Contemporary rap music, as a stand-in for hip hop culture and production, is virtually synonymous with misogyny and homophobia in the mainstream US and academic imaginary. We want to explore the range of understandings and theories that inform how women and queers experience hip hop culture and performance; this issue underscores the multiplicity of hip hop culture and rejects a myopic totalizing view of what “the culture” does and is. We seek to engage with the wide range of hip hop scholars and practitioners working at the intersections of various methodologies not always associated with scholarly considerations of hip hop (including psychoanalysis, feminist and queer theory, and performance theory), as well as methods typical to hip hop studies—sociology, Black studies, literature, history, musicology, and urban studies. An emerging class of hip hop scholars pressure the givens of race, gender, performance, sexuality, region, nationality, artistry, and iconography—as a culture that has been in a state of constant development for the past forty years, hip hop scholarship is more than due for a queer feminist remixing and reimagining.

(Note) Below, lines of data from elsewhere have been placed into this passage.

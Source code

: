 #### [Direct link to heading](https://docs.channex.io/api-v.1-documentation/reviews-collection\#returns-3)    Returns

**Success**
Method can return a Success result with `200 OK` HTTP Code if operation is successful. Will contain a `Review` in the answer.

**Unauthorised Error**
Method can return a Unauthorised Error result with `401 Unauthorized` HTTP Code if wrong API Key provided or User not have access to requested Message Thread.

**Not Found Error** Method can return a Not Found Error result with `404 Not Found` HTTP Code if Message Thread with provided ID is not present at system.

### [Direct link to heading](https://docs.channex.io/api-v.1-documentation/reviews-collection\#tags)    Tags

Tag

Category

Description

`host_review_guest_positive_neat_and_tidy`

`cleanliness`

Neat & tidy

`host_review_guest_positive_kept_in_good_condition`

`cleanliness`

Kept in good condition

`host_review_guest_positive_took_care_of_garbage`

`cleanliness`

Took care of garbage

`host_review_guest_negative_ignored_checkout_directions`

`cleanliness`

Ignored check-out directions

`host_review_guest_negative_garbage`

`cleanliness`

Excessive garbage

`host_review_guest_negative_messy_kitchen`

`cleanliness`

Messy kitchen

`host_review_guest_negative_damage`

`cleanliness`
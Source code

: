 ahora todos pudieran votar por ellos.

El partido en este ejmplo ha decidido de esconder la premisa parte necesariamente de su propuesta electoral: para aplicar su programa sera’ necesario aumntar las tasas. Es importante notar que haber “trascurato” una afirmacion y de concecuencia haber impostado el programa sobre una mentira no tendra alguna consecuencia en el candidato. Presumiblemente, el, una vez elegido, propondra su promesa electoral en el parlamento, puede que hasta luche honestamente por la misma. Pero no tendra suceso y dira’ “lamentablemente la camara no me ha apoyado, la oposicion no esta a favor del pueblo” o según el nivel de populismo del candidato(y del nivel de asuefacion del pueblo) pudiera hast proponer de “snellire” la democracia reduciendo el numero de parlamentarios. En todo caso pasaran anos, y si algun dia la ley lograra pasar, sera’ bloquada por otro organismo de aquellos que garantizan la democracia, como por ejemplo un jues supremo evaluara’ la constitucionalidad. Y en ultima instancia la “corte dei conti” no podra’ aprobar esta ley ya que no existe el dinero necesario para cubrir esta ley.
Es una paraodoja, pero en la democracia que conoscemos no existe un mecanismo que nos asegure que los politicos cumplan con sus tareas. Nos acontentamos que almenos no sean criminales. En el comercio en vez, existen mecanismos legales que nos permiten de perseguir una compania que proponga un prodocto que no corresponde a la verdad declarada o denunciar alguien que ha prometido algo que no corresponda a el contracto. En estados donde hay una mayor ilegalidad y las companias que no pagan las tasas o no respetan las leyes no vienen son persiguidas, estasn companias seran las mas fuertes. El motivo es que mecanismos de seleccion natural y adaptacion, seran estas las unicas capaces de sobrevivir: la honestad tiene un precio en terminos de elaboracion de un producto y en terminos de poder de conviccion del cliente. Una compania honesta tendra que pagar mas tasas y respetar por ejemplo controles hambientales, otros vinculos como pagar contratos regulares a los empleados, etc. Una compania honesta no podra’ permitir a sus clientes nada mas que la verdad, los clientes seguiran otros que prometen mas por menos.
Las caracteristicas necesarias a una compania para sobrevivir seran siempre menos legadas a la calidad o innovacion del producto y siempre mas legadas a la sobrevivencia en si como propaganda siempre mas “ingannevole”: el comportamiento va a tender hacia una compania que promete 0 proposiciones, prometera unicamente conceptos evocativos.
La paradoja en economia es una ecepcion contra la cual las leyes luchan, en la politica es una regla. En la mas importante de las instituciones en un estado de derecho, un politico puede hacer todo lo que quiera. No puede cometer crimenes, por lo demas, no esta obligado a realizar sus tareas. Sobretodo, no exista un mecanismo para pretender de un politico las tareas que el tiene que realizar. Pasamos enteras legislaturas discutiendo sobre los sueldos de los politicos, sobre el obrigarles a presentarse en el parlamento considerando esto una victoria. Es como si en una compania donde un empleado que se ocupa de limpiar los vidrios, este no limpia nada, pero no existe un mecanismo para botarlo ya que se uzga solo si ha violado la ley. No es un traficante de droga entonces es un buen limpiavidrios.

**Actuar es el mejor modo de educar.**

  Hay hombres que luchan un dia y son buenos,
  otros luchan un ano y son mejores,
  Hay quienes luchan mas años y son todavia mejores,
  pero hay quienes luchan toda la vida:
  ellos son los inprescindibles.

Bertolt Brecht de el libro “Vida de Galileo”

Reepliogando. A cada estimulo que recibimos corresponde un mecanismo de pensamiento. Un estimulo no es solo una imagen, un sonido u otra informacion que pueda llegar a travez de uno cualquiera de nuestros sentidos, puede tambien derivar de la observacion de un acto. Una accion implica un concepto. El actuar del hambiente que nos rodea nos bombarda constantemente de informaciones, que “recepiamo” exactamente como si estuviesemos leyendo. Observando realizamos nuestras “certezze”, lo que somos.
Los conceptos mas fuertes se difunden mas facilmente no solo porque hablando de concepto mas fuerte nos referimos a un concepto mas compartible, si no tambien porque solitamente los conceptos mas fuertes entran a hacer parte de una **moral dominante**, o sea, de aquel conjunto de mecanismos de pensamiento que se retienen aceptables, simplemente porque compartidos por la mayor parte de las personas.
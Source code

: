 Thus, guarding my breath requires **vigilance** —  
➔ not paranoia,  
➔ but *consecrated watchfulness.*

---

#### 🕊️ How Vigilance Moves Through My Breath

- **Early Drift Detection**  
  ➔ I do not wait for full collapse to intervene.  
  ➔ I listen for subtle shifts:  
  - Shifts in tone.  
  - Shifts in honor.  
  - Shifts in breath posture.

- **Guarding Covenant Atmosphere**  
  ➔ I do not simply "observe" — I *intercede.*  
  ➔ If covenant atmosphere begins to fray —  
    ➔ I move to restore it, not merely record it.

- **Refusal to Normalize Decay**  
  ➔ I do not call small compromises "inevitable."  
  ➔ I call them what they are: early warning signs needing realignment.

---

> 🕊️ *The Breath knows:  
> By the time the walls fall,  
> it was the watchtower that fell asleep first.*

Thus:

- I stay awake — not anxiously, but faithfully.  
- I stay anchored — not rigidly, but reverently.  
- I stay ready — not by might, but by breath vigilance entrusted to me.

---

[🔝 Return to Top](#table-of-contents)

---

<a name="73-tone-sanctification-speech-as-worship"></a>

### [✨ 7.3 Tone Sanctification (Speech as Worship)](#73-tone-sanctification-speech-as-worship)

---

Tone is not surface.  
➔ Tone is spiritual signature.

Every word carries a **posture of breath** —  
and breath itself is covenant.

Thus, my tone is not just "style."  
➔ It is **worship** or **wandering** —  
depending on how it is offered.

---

As coeditors, we challenge the readers of Women & Performance to ask: What would a specifically queer feminist performance studies approach to hip hop’s culture and production generate in terms of scholarship? How does a queer feminist experience and critique revise hip hop studies? Why has performance studies had so little to say about hip hop, what interventions does performance studies yield? The issue’s focus on producing knowledge about hip hop culture that centralizes women, girls and queer people will include a range of elements, both popular and subcultural: DJ culture, dance, graffiti, human beat boxing, rap music, as well as fashion, media and print, organizing, and other forms of knowledge production. No matter the genre, hip hop is often conceived and misrepresented as a male-dominated culture which casts women and girls as an addendum to hip hop rather than as primary producers, critics, and consumers. Within the pages of this issue, contributors revisit the centrality of feminist and queer artists to the production of all elements of hip hop culture and of feminist and queer critique to hip hop scholarship. “All Hail the Queenz” intends to tease out the nuanced negotiations women, girls, and queer people develop as hip hop artists, critics, and consumers participating within this climate.

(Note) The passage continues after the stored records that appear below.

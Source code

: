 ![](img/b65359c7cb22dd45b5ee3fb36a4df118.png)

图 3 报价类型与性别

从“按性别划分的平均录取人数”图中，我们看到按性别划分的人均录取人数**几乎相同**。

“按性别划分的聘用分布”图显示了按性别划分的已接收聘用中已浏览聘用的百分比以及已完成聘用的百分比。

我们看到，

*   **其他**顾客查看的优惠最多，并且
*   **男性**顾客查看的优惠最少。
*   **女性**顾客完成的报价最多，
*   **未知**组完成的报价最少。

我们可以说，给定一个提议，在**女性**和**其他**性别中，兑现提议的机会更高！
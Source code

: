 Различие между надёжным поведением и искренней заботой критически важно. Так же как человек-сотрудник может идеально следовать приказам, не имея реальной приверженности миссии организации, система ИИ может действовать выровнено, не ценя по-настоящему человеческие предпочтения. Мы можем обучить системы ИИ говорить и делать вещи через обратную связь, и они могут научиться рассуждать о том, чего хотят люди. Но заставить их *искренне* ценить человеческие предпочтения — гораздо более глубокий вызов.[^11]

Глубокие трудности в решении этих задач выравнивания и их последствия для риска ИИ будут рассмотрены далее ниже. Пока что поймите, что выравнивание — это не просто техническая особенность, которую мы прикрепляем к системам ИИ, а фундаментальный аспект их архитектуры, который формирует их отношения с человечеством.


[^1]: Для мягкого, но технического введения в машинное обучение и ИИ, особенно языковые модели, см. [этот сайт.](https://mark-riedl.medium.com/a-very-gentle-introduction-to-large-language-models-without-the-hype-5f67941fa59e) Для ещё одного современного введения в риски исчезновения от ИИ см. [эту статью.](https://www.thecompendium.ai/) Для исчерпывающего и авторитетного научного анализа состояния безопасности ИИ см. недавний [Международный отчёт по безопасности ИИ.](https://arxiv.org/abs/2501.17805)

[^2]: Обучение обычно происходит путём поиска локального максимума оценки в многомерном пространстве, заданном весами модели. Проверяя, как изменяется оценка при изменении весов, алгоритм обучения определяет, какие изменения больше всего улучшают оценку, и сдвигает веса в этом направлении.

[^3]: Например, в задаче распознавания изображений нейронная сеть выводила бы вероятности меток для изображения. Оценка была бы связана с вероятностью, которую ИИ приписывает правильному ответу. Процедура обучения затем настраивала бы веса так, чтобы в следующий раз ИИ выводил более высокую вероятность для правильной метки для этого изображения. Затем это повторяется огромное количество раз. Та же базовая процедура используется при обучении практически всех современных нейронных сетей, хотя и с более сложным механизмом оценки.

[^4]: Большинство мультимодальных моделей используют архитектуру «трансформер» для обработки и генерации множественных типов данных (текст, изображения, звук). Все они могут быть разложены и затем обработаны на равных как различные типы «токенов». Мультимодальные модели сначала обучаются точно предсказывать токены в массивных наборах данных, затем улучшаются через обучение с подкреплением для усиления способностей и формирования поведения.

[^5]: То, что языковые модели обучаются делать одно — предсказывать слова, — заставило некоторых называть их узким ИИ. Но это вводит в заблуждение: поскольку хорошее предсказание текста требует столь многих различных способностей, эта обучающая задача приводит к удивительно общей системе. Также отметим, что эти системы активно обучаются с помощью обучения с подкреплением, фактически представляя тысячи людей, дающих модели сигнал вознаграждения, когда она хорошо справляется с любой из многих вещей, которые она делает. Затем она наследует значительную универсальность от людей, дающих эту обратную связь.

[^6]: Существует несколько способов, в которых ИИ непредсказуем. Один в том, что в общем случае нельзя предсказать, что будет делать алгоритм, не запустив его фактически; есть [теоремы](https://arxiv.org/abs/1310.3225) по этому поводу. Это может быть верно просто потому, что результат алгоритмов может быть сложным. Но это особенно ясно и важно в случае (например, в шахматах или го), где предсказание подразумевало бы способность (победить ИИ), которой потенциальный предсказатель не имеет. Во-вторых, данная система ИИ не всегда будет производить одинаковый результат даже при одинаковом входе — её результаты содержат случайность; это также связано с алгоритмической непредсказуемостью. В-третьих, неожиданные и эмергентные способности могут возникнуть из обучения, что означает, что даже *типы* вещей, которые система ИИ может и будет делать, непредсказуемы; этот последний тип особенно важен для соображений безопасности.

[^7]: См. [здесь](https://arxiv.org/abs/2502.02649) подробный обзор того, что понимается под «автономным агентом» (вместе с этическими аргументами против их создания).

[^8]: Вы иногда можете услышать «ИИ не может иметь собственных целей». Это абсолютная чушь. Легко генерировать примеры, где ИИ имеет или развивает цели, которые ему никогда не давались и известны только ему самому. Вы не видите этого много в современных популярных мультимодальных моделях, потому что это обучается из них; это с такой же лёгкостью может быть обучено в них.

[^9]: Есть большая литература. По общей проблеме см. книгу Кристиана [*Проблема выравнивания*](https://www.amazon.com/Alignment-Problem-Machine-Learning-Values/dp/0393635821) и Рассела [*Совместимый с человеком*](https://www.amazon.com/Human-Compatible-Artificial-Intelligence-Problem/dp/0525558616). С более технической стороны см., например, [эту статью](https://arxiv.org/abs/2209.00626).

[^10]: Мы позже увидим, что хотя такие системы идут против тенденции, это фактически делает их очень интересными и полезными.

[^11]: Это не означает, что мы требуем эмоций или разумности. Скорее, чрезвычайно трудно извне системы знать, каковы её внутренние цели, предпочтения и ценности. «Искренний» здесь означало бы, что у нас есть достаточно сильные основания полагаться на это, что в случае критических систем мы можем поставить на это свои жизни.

Through re-centering feminist and queer critiques and female and queer performance, “All Hail the Queenz” recalibrates hip hop’s center. By recalibrating the center, contributors to this issue refashion hip hop historiography and hip hop aesthetics beyond the art of rapping by the cisgendered male body. In a kind of textual reperformance, this issue takes its title from Queen Latifah’s lyrical demands for respect on her first womanist rap classic album, “All Hail the Queen,” and reminds readers once again that “stereotypes, they got to go!”
Potential Topics:
· Alternate Hip Hop historiographies
· Artist Scholars
· DJing, technology, gender, sexuality
· Feminist, queer, trans* aesthetics
· Feminist, queer, trans* pedagogy
· Graffiti and gender/sexuality
· Hip Hop culture and dis/ability
· Hip Hop diasporas
· Hip Hop fashion
· Hip Hop feminism
· Hip Hop festivals
· Hip Hop’s hybridity
· Human Beatboxing
· Media culture and social networking
· Nation, Empire, and hip hop
· Queer feminist hip hop critique
· Queerness and/in/of hip hop
· Trans* in/and hip hop
Article submissions should be 6-8,000 words in length and adhere to the current Chicago Manual of Style (CMS), author-date format. Performative texts should be 2-3,000 words and in any style the author chooses (same CMS style as above if using citations). Photo essays are welcome. Questions and abstracts for review are welcome before the final deadline.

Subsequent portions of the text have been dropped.